Input data:
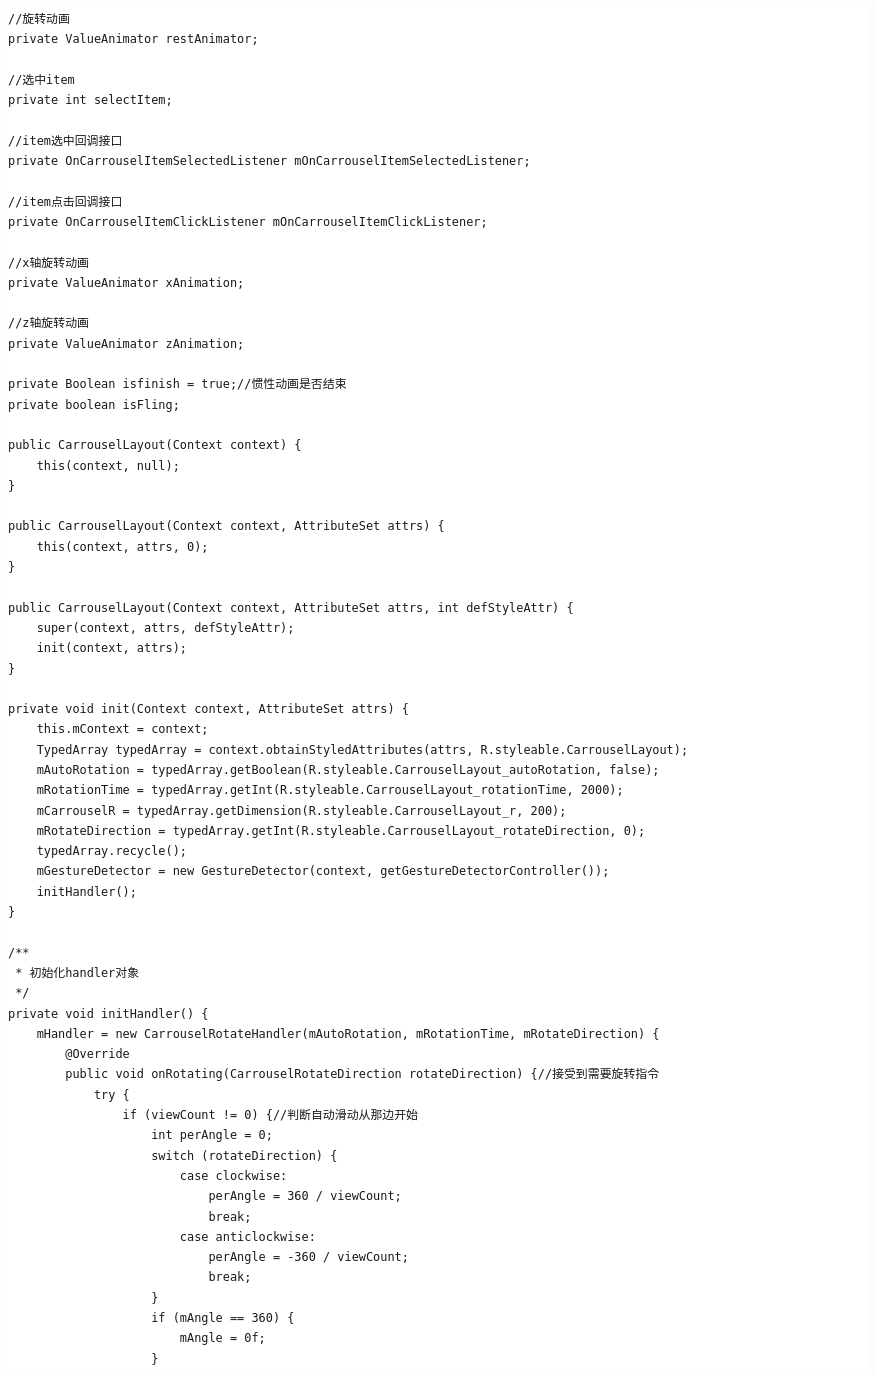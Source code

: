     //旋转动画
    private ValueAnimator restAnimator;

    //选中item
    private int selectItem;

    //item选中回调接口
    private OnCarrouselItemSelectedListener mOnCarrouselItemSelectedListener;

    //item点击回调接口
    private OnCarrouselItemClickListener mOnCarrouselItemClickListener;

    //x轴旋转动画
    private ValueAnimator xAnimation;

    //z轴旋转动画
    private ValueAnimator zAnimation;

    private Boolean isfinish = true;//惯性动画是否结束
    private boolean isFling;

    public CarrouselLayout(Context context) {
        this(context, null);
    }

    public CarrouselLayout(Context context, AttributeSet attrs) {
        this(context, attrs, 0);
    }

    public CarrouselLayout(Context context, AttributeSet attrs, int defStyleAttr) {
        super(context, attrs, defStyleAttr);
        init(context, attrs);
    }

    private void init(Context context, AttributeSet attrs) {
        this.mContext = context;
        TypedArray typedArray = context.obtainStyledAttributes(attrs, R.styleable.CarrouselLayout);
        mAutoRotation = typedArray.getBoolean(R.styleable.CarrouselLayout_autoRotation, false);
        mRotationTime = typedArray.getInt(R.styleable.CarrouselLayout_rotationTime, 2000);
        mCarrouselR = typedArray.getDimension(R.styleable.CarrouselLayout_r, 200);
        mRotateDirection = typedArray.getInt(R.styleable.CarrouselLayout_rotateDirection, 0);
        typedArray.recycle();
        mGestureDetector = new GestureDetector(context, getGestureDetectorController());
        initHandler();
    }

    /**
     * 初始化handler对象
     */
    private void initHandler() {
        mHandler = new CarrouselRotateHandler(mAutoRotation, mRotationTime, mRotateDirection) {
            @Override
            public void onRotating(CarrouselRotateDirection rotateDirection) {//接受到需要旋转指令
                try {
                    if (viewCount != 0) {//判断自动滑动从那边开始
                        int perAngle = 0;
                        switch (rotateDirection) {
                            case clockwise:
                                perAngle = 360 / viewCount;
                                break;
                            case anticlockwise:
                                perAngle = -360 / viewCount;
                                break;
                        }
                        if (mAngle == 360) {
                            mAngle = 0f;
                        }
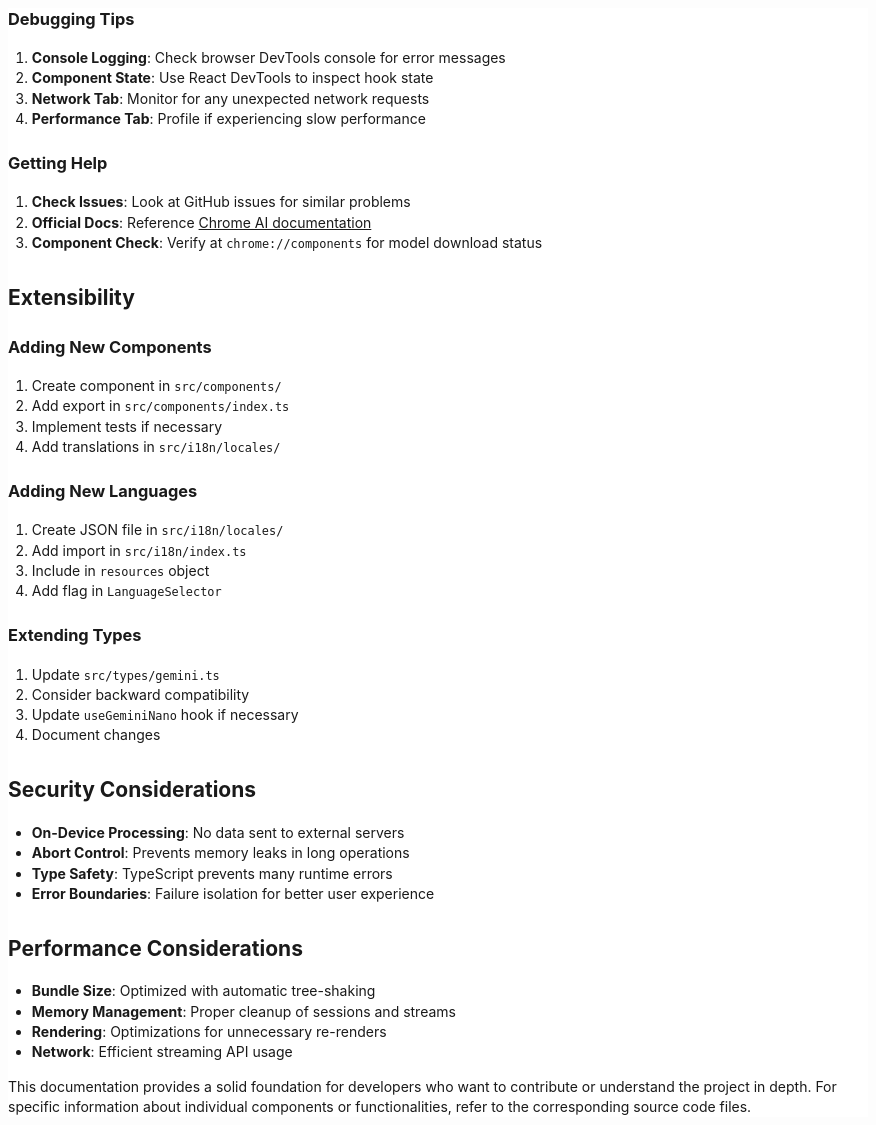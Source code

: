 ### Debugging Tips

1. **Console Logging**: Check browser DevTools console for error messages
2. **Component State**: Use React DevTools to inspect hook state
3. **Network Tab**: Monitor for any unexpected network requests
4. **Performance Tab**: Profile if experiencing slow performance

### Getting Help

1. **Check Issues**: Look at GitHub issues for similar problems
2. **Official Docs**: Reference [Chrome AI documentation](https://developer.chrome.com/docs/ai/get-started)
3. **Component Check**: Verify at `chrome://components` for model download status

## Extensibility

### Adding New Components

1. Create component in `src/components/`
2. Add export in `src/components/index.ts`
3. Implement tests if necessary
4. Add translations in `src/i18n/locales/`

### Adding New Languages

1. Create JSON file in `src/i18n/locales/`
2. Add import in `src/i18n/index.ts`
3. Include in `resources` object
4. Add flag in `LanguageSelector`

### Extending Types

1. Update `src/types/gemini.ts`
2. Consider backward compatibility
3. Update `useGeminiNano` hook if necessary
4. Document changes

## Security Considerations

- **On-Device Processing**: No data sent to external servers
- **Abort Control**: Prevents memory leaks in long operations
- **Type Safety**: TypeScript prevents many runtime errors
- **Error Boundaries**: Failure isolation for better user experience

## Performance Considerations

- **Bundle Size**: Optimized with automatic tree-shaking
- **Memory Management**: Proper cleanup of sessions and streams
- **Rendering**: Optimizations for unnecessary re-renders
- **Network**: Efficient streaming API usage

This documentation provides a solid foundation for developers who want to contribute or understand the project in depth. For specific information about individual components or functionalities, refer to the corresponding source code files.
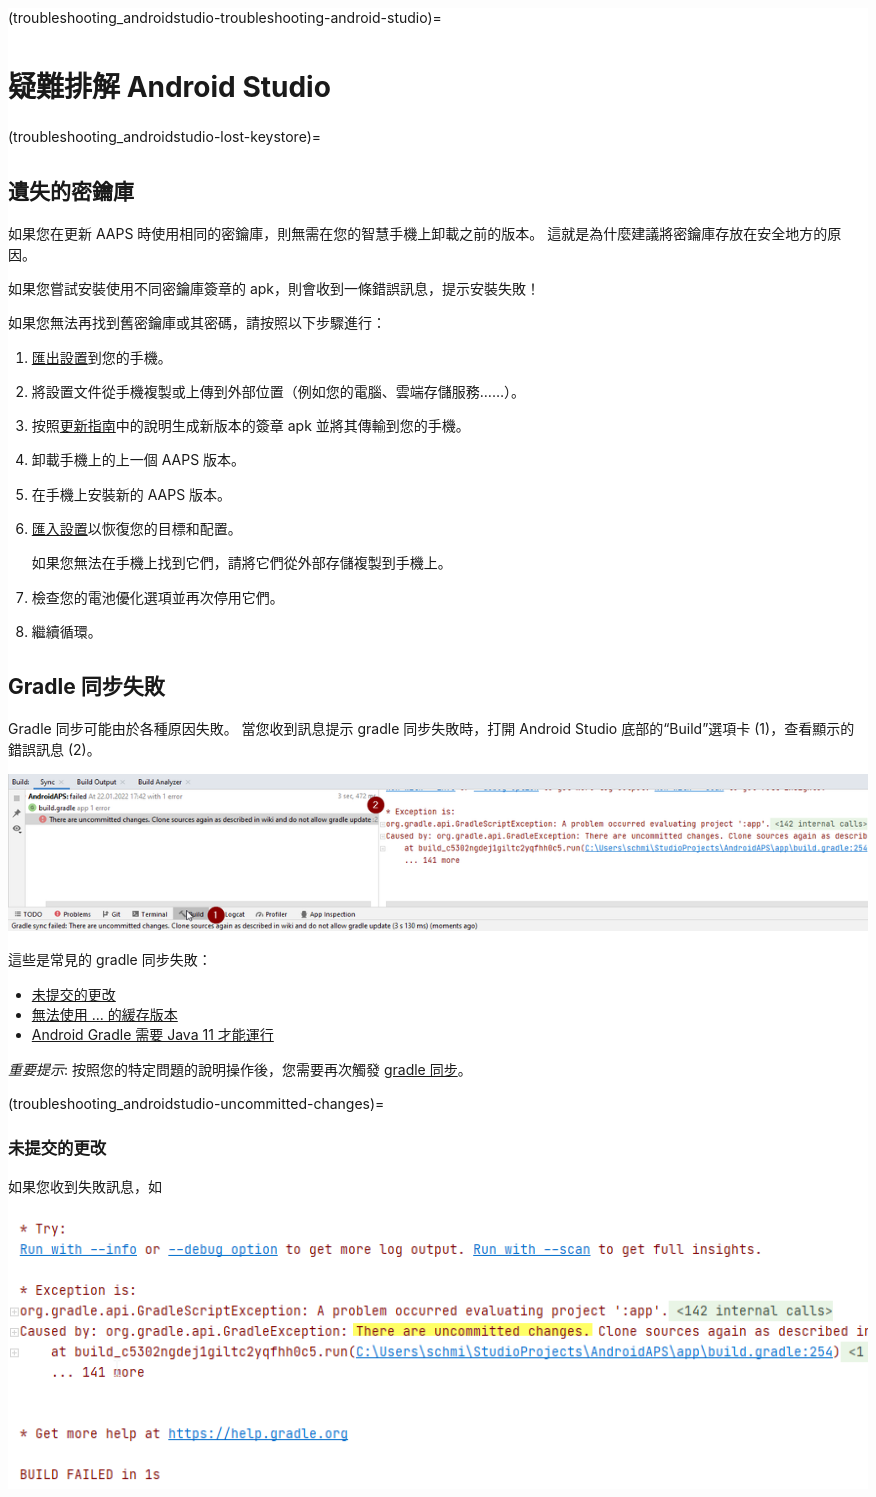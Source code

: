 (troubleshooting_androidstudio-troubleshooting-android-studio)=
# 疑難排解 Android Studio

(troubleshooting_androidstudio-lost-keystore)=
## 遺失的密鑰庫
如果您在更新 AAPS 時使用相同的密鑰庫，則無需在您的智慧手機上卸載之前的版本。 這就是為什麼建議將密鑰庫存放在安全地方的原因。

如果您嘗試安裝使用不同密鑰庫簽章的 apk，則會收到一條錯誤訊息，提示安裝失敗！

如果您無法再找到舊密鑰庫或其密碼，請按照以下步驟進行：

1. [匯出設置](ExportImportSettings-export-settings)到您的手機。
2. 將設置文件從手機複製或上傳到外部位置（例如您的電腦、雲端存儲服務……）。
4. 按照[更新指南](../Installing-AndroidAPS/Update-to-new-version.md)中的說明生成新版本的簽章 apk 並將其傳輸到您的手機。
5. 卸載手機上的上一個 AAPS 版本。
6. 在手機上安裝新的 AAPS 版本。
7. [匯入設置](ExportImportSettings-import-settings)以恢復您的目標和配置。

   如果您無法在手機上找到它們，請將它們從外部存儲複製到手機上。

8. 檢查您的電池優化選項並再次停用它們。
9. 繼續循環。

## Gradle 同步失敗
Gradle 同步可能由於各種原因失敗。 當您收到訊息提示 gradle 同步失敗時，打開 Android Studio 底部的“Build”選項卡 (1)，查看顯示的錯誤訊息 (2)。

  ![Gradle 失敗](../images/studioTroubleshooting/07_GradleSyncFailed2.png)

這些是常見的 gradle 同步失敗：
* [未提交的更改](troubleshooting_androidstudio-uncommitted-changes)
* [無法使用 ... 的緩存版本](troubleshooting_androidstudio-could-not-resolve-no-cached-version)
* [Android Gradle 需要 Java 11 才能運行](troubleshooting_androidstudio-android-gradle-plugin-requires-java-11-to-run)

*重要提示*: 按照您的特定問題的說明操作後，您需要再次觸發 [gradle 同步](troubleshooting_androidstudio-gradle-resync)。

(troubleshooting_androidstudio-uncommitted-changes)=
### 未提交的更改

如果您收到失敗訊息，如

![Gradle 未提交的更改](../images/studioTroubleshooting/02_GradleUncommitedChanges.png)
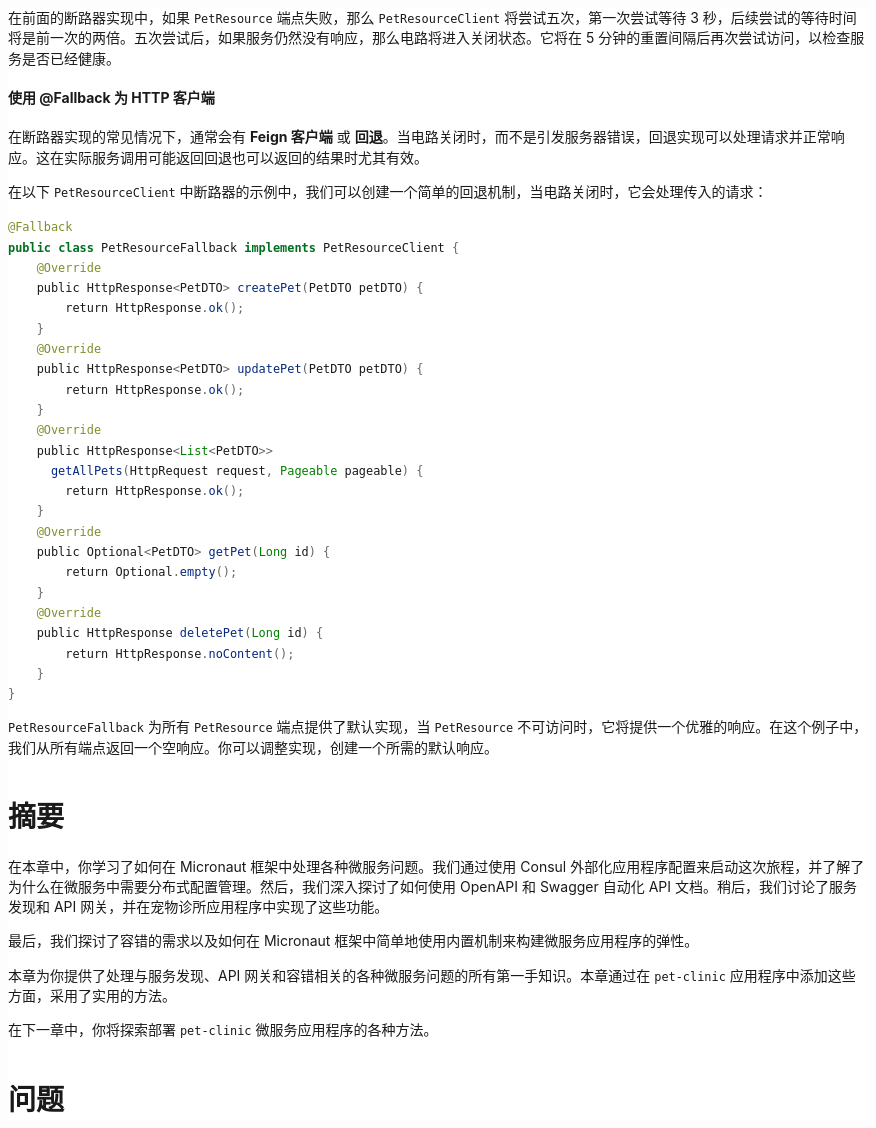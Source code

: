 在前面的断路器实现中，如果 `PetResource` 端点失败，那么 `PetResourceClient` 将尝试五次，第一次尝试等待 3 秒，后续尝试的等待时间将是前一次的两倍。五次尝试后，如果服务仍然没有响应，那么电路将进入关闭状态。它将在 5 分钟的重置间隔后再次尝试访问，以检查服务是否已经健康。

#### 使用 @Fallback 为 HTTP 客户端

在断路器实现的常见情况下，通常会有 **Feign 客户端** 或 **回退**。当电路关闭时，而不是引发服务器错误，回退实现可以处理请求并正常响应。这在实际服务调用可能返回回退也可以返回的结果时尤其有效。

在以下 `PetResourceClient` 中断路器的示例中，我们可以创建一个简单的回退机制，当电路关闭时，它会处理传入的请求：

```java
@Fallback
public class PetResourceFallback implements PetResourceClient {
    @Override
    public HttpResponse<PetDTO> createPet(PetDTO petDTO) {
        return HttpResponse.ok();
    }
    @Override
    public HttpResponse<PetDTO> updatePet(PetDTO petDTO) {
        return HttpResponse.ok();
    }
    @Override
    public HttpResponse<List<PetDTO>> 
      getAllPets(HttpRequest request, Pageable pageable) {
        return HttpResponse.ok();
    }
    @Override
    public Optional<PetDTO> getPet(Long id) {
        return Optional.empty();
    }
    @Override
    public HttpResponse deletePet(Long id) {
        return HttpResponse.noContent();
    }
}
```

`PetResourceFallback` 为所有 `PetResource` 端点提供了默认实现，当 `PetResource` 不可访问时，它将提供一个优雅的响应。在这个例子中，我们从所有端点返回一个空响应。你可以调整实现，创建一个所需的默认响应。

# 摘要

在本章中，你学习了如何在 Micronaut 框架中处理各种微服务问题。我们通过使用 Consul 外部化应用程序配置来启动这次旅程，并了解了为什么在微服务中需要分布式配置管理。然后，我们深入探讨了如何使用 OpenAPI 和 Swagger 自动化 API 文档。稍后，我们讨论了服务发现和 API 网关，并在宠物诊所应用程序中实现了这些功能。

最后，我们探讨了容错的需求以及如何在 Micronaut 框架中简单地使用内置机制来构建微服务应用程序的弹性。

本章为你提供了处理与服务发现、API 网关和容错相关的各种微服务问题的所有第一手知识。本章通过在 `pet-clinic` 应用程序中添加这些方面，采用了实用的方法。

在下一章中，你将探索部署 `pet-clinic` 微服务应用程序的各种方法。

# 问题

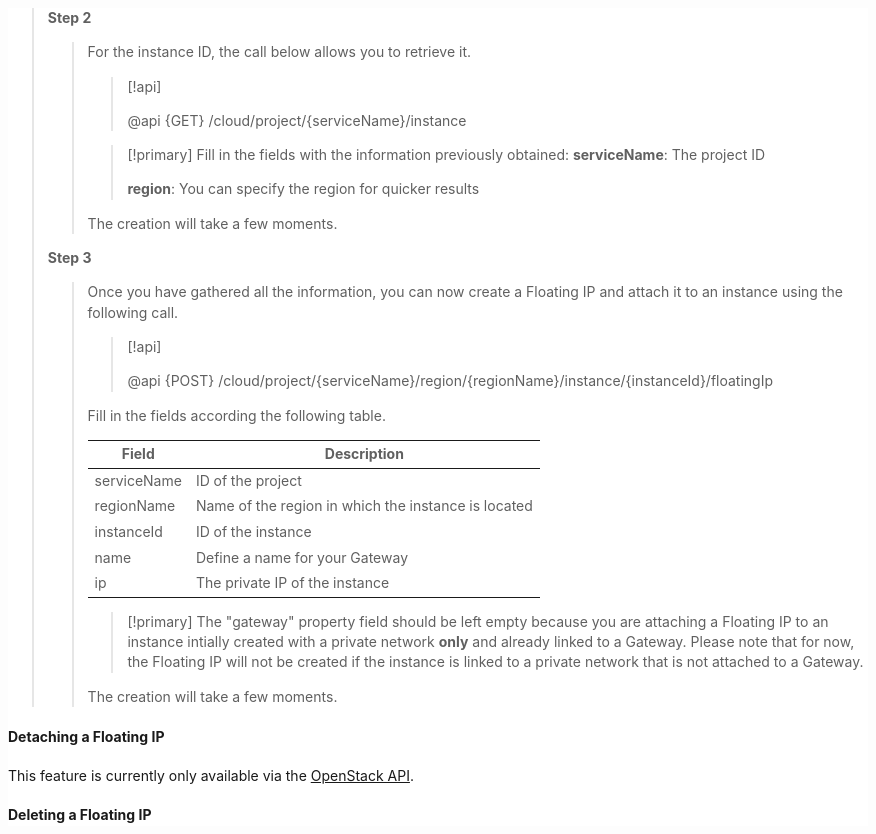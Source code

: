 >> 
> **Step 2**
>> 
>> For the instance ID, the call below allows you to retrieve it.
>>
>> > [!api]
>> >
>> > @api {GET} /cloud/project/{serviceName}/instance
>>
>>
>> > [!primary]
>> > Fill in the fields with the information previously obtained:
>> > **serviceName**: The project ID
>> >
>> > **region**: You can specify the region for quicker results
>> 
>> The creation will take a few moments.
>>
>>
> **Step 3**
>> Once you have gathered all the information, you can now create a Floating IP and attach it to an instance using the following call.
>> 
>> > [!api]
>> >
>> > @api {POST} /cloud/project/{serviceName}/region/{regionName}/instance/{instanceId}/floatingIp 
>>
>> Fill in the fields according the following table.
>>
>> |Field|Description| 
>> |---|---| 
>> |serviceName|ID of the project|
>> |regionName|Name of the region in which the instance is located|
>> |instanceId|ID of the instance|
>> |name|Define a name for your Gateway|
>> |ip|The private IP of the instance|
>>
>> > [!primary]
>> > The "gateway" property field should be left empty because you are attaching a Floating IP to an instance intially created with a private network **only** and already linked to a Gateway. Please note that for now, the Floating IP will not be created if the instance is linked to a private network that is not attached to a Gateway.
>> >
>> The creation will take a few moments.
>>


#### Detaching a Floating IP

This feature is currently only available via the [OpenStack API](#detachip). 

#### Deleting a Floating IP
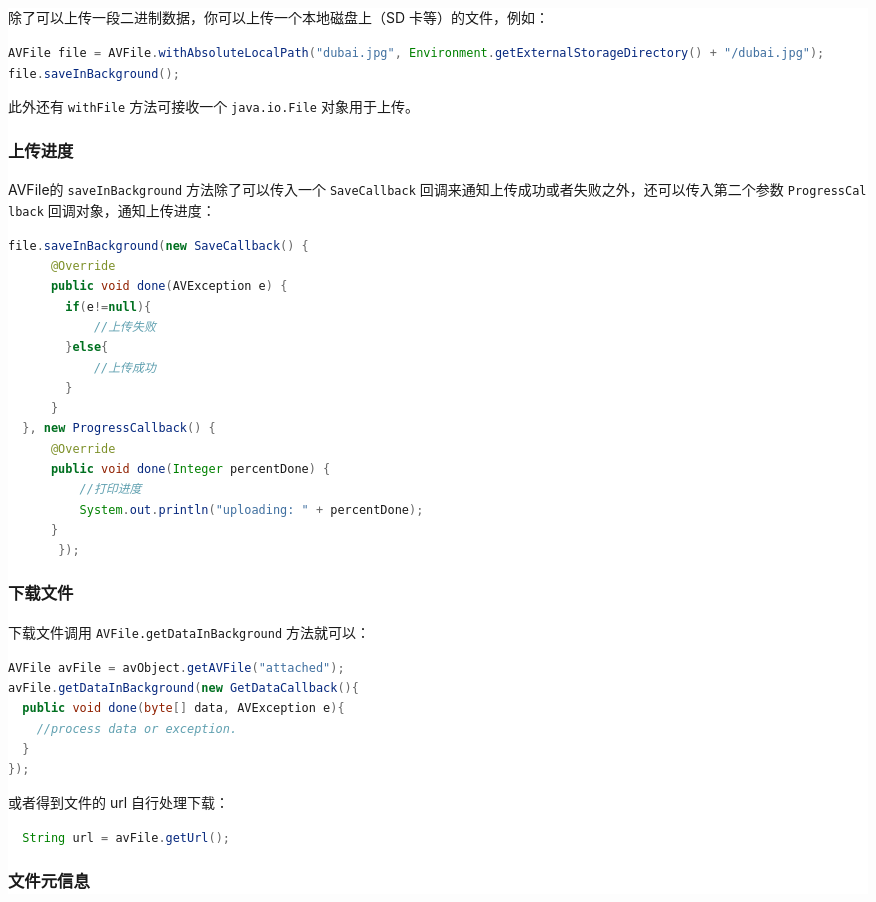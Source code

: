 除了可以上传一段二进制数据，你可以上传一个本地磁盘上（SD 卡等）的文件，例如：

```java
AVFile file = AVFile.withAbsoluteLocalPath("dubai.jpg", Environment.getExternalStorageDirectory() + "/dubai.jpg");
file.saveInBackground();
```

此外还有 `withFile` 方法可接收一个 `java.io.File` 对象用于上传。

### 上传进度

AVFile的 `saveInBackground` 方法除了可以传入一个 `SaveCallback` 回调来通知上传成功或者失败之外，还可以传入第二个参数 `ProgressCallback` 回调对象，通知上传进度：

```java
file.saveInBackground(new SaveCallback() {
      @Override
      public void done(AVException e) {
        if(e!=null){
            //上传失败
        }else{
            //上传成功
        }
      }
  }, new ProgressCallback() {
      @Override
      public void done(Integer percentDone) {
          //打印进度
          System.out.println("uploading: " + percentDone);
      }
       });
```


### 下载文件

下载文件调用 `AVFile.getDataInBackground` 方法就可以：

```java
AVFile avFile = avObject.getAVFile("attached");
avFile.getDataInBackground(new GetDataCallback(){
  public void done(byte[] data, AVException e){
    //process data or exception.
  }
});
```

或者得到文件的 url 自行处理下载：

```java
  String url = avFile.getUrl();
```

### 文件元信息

Exercise: Find each line of the data above that holds the word "Performance", then copy it.

Task answer:
4. **Performance Tab**: Profile if experiencing slow performance
## Performance Considerations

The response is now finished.